▶ How to complete this task
Every line in the records below that holds the word "false" is to be copied.

▶ Record excerpts

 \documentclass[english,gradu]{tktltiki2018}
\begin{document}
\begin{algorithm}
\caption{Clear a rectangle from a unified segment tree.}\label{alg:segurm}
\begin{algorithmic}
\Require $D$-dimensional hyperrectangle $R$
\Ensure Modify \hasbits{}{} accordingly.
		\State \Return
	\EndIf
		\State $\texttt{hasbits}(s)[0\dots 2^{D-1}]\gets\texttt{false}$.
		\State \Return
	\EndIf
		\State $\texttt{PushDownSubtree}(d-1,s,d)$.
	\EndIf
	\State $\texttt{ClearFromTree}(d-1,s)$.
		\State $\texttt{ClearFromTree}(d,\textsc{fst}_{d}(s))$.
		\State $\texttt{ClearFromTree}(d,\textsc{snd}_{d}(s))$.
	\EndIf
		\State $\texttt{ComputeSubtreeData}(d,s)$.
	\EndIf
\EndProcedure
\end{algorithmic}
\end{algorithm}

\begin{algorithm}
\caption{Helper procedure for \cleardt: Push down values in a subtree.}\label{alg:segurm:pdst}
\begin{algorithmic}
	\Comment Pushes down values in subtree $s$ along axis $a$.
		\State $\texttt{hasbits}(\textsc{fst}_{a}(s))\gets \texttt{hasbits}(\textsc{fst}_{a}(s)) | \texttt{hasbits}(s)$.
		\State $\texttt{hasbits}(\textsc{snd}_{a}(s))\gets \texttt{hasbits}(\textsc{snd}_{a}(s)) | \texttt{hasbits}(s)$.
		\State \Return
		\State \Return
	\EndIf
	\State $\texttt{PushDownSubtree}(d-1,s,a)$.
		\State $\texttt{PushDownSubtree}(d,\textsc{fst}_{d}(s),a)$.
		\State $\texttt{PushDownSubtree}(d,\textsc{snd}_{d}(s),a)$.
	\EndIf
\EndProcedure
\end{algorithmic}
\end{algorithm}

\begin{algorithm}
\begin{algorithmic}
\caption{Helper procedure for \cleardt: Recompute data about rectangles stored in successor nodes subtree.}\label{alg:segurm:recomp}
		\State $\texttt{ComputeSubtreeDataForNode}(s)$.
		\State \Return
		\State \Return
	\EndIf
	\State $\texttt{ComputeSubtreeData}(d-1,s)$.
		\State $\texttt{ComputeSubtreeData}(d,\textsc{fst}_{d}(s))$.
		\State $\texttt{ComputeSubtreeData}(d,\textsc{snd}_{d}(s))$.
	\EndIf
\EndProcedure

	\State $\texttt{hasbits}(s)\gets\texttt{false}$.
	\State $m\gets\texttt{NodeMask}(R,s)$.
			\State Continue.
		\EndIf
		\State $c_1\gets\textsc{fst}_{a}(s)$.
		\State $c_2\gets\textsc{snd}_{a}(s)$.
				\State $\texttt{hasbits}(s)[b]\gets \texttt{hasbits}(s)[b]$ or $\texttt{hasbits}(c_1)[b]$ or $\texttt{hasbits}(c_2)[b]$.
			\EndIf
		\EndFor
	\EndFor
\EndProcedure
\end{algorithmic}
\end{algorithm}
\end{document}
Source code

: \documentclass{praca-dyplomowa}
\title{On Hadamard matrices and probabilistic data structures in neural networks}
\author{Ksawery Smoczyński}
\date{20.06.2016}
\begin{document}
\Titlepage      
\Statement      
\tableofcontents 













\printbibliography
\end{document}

▶ Exercise output
		\State $\texttt{hasbits}(s)[0\dots 2^{D-1}]\gets\texttt{false}$.
	\State $\texttt{hasbits}(s)\gets\texttt{false}$.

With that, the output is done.